Ha pasado un año desde que dejamos a Niki y a Alex en una isla disfrutando de su amor. En ese año han cambiado varias cosas: las chicas han empezado la universidad; Alex ha sido ascendido y ha comprado una casa como nidito de amor; los amigos de Alex están teniendo problemas con sus respectivas relaciones….

Si no he notado una evolución en su forma de escribir, sí he visto una madurez en la historia.
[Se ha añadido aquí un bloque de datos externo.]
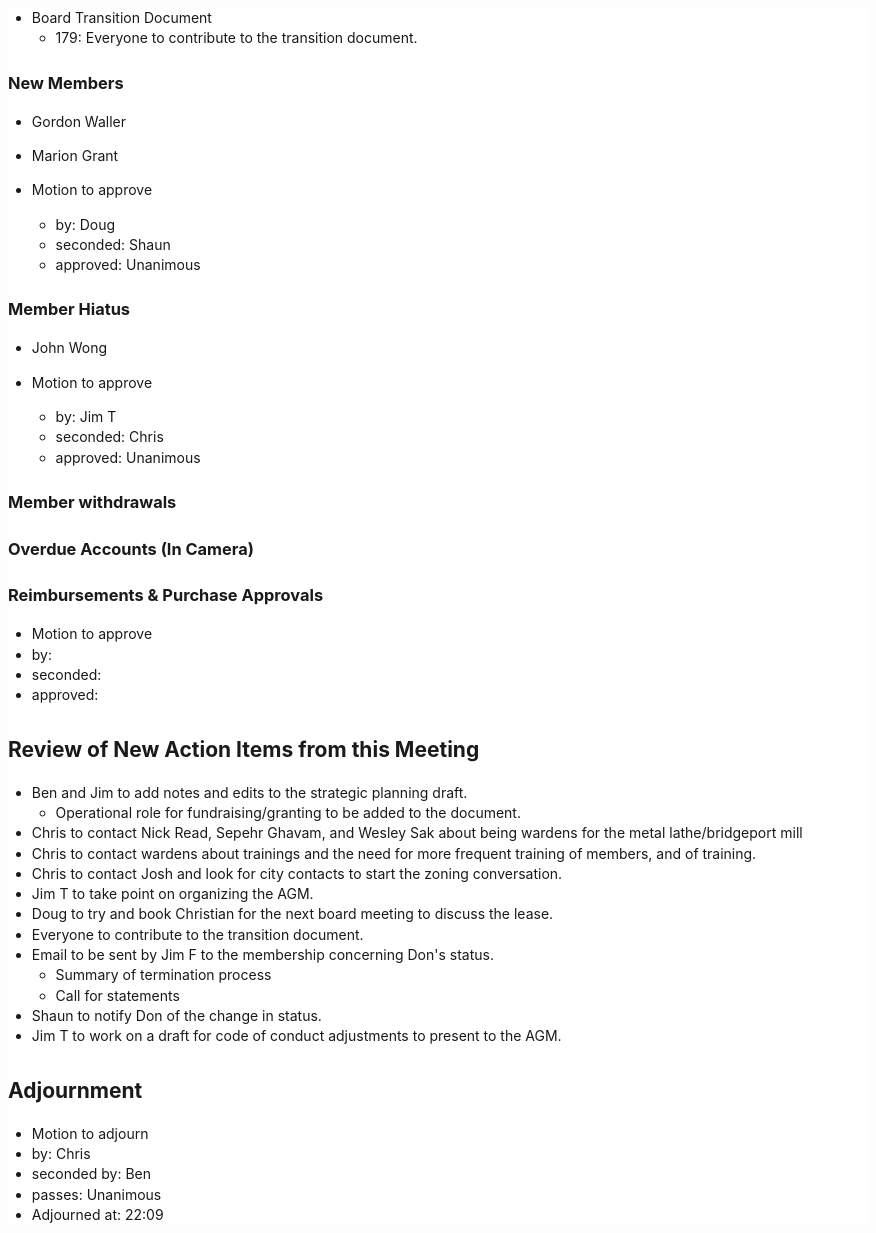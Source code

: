   * Board Transition Document
    * 179: Everyone to contribute to the transition document. 
   
### New Members
  
  * Gordon Waller
  * Marion Grant
 
 * Motion to approve
   * by: Doug
   * seconded: Shaun
   * approved: Unanimous

### Member Hiatus

  * John Wong

* Motion to approve
   * by: Jim T
   * seconded: Chris
   * approved: Unanimous
  
  
 
### Member withdrawals
 
  

### Overdue Accounts (In Camera)

### Reimbursements & Purchase Approvals

     
* Motion to approve
 * by: 
 * seconded: 
 * approved: 

## Review of New Action Items from this Meeting
  * Ben and Jim to add notes and edits to the strategic planning draft.
    * Operational role for fundraising/granting to be added to the document. 
  * Chris to contact Nick Read, Sepehr Ghavam, and Wesley Sak about being wardens for the metal lathe/bridgeport mill
  * Chris to contact wardens about trainings and the need for more frequent training of members, and of training. 
  * Chris to contact Josh and look for city contacts to start the zoning conversation. 
  * Jim T to take point on organizing the AGM.
  * Doug to try and book Christian for the next board meeting to discuss the lease.
  * Everyone to contribute to the transition document. 
  * Email to be sent by Jim F to the membership concerning Don's status. 
    * Summary of termination process
    * Call for statements
  * Shaun to notify Don of the change in status. 
  * Jim T to work on a draft for code of conduct adjustments to present to the AGM. 
  

## Adjournment
* Motion to adjourn
 * by: Chris
 * seconded by: Ben
 * passes: Unanimous
* Adjourned at: 22:09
Ya no es un libro alocado, díscolo, sino asentado y profundizando en temas cotidianos como la evolución de las parejas, la fidelidad, los celos, las rupturas, reconciliaciones, embarazos, abortos… en una palabra: responsabilidad. Por fin aparece lo que tanto eché de menos en la anterior novela, la responsabilidad.

Es un libro más emotivo, quizás porque he logrado conectar más con los personajes. No comprendía a la alocada Niki, ni a ese Alex irresponsable y despreocupado; mientras que sí conecto con estos de ahora, con ese punto añadido de madurez.

He logrado sentir el miedo y el pánico de Niki, el dolor de Alex; he seguido ansiosa la decisión de Diletta; he renegado de Pietro y sus comentarios machistas y desafinados; he disfrutado con la evolución de Enrico y su hija….
Se ha convertido en una novela coral donde las emociones navegan por sus páginas.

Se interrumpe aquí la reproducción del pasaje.